Saturday, February 20, 2016

Requiem Aeternam Dona Ei, Domine II

Chief Justice of the Supreme Court of the United States, Roger B. Taney, died on October 12, 1864.  Taney had been appointed to the Court by President Andrew Jackson in 1836 and had sworn into office seven Presidents.  He was the first Catholic to be appointed to the Supreme Court.  Taney, a Marylander, was pro-slavery and had authored the infamous 1857 Dred Scott decision which ruled that Blacks are not citizens of the United States and have no standing in law to sue.  Needless to day, the Justice and President Lincoln did not see eye to eye on the matters of the day.  Taney’s death provided Lincoln with the opportunity to name a new Chief Justice and he chose Salmon P. Chase.  The Republican Senate confirmed Chase the same day he was nominated.  (Curiously enough the Presidential Election of November 8th 1864 had intervened between Taney’s death and Chase’s nomination.)
Taney’s funeral was on the morning of Saturday, October 15, 1864.  Shortly before 6 AM, the presidential carriage rolled up to the North Door of the White House and President Lincoln, attended by Secretary of State Seward and Postmaster General William Dennison entered the carriage for the short ride across Lafayette Square to the Taney Residence.  There, in the parlor by Taney’s coffin, the President stood respectfully while a priest from Saint Patrick’s parish recited the traditional Latin prayers for the faithfully departed.  Lincoln stayed until Taney’s coffin was closed and carried from the house and placed in the horse-drawn hearse and then the President returned to the White House for his day’s work.  The Civil War was still his chief preoccupation. 
After leaving the President standing in the road, holding his hat in his hands, Taney’s coffin was conveyed to the old Baltimore and Potomac Railroad station near the site of what is today the National Gallery of Art.  A train was provided to take the funeral party to Frederick, Maryland where a Requiem Mass was sung in Saint John the Evangelist Church, Taney’s home parish, and where he was interred in the family plot in the churchyard.  No representatives of the Administration attended the Mass or internment. 
I was somewhat surprised that today’s funeral for Justice Antonin Scalia followed the current liturgical rites. Given the Justice’s own predilection for the pre-conciliar rites as well as his son’s own fondness for the Extraordinary Form I would have expected the Mass to have been a Requiem Mass with Black vestments and at the old “high altar” versus apsidem.  In fact it was a good example of how the Novus Ordo can be celebrated on a formal occasion in a cathedral setting. I did notice, however, that the sign of peace was omitted.  And as for the homily—it was extraordinary; I don’t recall hearing a better one for such an occasion, or for that matter, on any occasion.  It had theological depth and personal touch.  It shows that Father Scalia, like his father, is a man of intellectual probity as well as being superbly articulate.   

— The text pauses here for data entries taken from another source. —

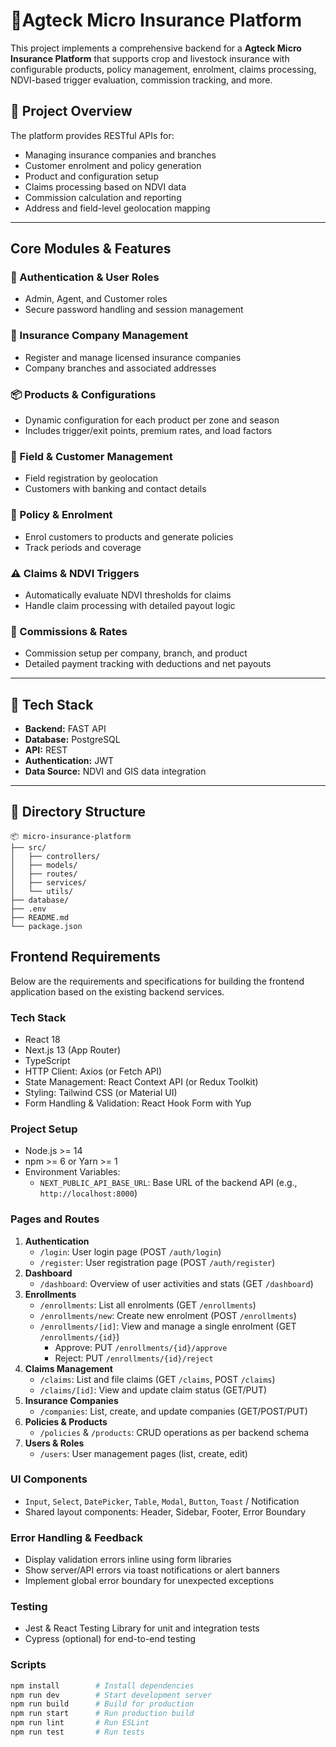 # 🌾Agteck Micro Insurance Platform

This project implements a comprehensive backend for a **Agteck Micro Insurance Platform** that supports crop and livestock insurance with configurable products, policy management, enrolment, claims processing, NDVI-based trigger evaluation, commission tracking, and more.

## 🚀 Project Overview

The platform provides RESTful APIs for:
- Managing insurance companies and branches
- Customer enrolment and policy generation
- Product and configuration setup
- Claims processing based on NDVI data
- Commission calculation and reporting
- Address and field-level geolocation mapping

---

## Core Modules & Features

### 🔐 Authentication & User Roles
- Admin, Agent, and Customer roles
- Secure password handling and session management

### 🏢 Insurance Company Management
- Register and manage licensed insurance companies
- Company branches and associated addresses

### 📦 Products & Configurations
- Dynamic configuration for each product per zone and season
- Includes trigger/exit points, premium rates, and load factors

### 🌾 Field & Customer Management
- Field registration by geolocation
- Customers with banking and contact details

### 📜 Policy & Enrolment
- Enrol customers to products and generate policies
- Track periods and coverage

### ⚠️ Claims & NDVI Triggers
- Automatically evaluate NDVI thresholds for claims
- Handle claim processing with detailed payout logic

### 💸 Commissions & Rates
- Commission setup per company, branch, and product
- Detailed payment tracking with deductions and net payouts

---

## 🔧 Tech Stack

- **Backend:** FAST API
- **Database:** PostgreSQL
- **API:** REST
- **Authentication:** JWT 
- **Data Source:** NDVI and GIS data integration

---

## 📁 Directory Structure

```
📦 micro-insurance-platform
├── src/
│   ├── controllers/
│   ├── models/
│   ├── routes/
│   ├── services/
│   └── utils/
├── database/
├── .env
├── README.md
└── package.json
```

## Frontend Requirements

Below are the requirements and specifications for building the frontend application based on the existing backend services.

### Tech Stack
- React 18
- Next.js 13 (App Router)
- TypeScript
- HTTP Client: Axios (or Fetch API)
- State Management: React Context API (or Redux Toolkit)
- Styling: Tailwind CSS (or Material UI)
- Form Handling & Validation: React Hook Form with Yup

### Project Setup
- Node.js >= 14
- npm >= 6 or Yarn >= 1
- Environment Variables:
  - `NEXT_PUBLIC_API_BASE_URL`: Base URL of the backend API (e.g., `http://localhost:8000`)

### Pages and Routes
1. **Authentication**
   - `/login`: User login page (POST `/auth/login`)
   - `/register`: User registration page (POST `/auth/register`)
2. **Dashboard**
   - `/dashboard`: Overview of user activities and stats (GET `/dashboard`)
3. **Enrollments**
   - `/enrollments`: List all enrolments (GET `/enrollments`)
   - `/enrollments/new`: Create new enrolment (POST `/enrollments`)
   - `/enrollments/[id]`: View and manage a single enrolment (GET `/enrollments/{id}`)
     - Approve: PUT `/enrollments/{id}/approve`
     - Reject: PUT `/enrollments/{id}/reject`
4. **Claims Management**
   - `/claims`: List and file claims (GET `/claims`, POST `/claims`)
   - `/claims/[id]`: View and update claim status (GET/PUT)
5. **Insurance Companies**
   - `/companies`: List, create, and update companies (GET/POST/PUT)
6. **Policies & Products**
   - `/policies` & `/products`: CRUD operations as per backend schema
7. **Users & Roles**
   - `/users`: User management pages (list, create, edit)

### UI Components
- `Input`, `Select`, `DatePicker`, `Table`, `Modal`, `Button`, `Toast` / Notification
- Shared layout components: Header, Sidebar, Footer, Error Boundary

### Error Handling & Feedback
- Display validation errors inline using form libraries
- Show server/API errors via toast notifications or alert banners
- Implement global error boundary for unexpected exceptions

### Testing
- Jest & React Testing Library for unit and integration tests
- Cypress (optional) for end-to-end testing

### Scripts
```bash
npm install        # Install dependencies
npm run dev        # Start development server
npm run build      # Build for production
npm run start      # Run production build
npm run lint       # Run ESLint
npm run test       # Run tests
```

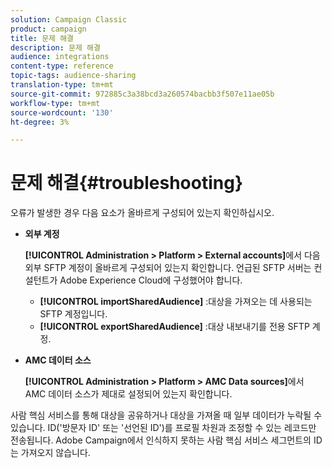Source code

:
 ```yaml
---
solution: Campaign Classic
product: campaign
title: 문제 해결
description: 문제 해결
audience: integrations
content-type: reference
topic-tags: audience-sharing
translation-type: tm+mt
source-git-commit: 972885c3a38bcd3a260574bacbb3f507e11ae05b
workflow-type: tm+mt
source-wordcount: '130'
ht-degree: 3%

---
```



# 문제 해결{#troubleshooting}

오류가 발생한 경우 다음 요소가 올바르게 구성되어 있는지 확인하십시오.

* **외부 계정**

   **[!UICONTROL Administration > Platform > External accounts]**&#x200B;에서 다음 외부 SFTP 계정이 올바르게 구성되어 있는지 확인합니다. 언급된 SFTP 서버는 컨설턴트가 Adobe Experience Cloud에 구성했어야 합니다.

   * **[!UICONTROL importSharedAudience]** :대상을 가져오는 데 사용되는 SFTP 계정입니다.
   * **[!UICONTROL exportSharedAudience]** :대상 내보내기를 전용 SFTP 계정.

* **AMC 데이터 소스**

   **[!UICONTROL Administration > Platform > AMC Data sources]**&#x200B;에서 AMC 데이터 소스가 제대로 설정되어 있는지 확인합니다.

사람 핵심 서비스를 통해 대상을 공유하거나 대상을 가져올 때 일부 데이터가 누락될 수 있습니다. ID(&#39;방문자 ID&#39; 또는 &#39;선언된 ID&#39;)를 프로필 차원과 조정할 수 있는 레코드만 전송됩니다. Adobe Campaign에서 인식하지 못하는 사람 핵심 서비스 세그먼트의 ID는 가져오지 않습니다.
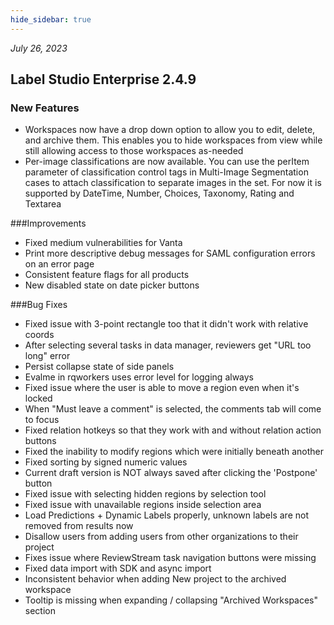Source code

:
 ```yaml
---
hide_sidebar: true
---
```


*July 26, 2023*

## Label Studio Enterprise 2.4.9

### New Features
- Workspaces now have a drop down option to allow you to edit, delete, and archive them. This enables you to hide workspaces from view while still allowing access to those workspaces as-needed
- Per-image classifications are now available. You can use the perItem parameter of classification control tags in Multi-Image Segmentation cases to attach classification to separate images in the set. For now it is supported by DateTime, Number, Choices, Taxonomy, Rating and Textarea

###Improvements
- Fixed medium vulnerabilities for Vanta
- Print more descriptive debug messages for SAML configuration errors on an error page
- Consistent feature flags for all products
- New disabled state on date picker buttons

###Bug Fixes
- Fixed issue with 3-point rectangle too that it didn't work with relative coords
- After selecting several tasks in data manager, reviewers get "URL too long" error
- Persist collapse state of side panels
- Evalme in rqworkers uses error level for logging always
- Fixed issue where the user is able to move a region even when it's locked
- When "Must leave a comment" is selected, the comments tab will come to focus
- Fixed relation hotkeys so that they work with and without relation action buttons
- Fixed the inability to modify regions which were initially beneath another
- Fixed sorting by signed numeric values
- Current draft version is NOT always saved after clicking the 'Postpone' button
- Fixed issue with selecting hidden regions by selection tool
- Fixed issue with unavailable regions inside selection area
- Load Predictions + Dynamic Labels properly, unknown labels are not removed from results now
- Disallow users from adding users from other organizations to their project
- Fixes issue where ReviewStream task navigation buttons were missing
- Fixed data import with SDK and async import
- Inconsistent behavior when adding New project to the archived workspace
- Tooltip is missing when expanding / collapsing "Archived Workspaces" section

Finally, the word going around the Archdiocese of Washington and the Diocese of Arlington is that the Scalia family and Father Paul Scalia in particular, asked President Obama not to attend the Funeral Mass.  There was some apprehension that the scene at Senator Kennedy’s Funeral with Cardinal O’Malley’s effusive greeting of the President, would be repeated with Cardinal Wuerl.  Vice-President Biden and his wife, Dr. Jill Biden, for their part maintained a very discreet presence at the funeral.   The Scalias, like many conservative Catholics, find the President to be a symbol of secularism in modern American Public Life.  Father Scalia made the point in his homily—and a point that I agree with—that not only must we not banish faith from the public square, but we as Christians must bring our faith into that public square.  If it is true that the Scalia family expressed their preference that the President not attend the funeral, they should take responsibility for it rather than let the President be the scapegoat for those have criticized him for not being present.  However, again, history shows us that there is no precedent requiring a President to be at the funeral service of a Supreme Court Justice.

3 comments:

  1. Great post...I agree, if every NO Mass was like this, you'd find those like myself who have never attended a TLM but believe it holds a special mystical quality alot more quiet about it. Loved the Basilica -- how come it isn't the seat of the Arch. of Washington, St. Matthews is ? Much bigger and grander, though St. Matthews isn't bad. Sure wish Mahony and his architechs had visited EITHER of them before they blew $250 million on that monstrosity that my 4-year old nephew could have designed.

    The entire Scalia family are like a Justice League of America of superheroes. Justice Scalia and his wife Maureen....9 kids...the son lawyers, the priest, the mothers who lead parish outreach committees...36 (!!!) grandkids -- it's like the Kennedy family without the scandals and liberalism (sorry, I couldn't resist).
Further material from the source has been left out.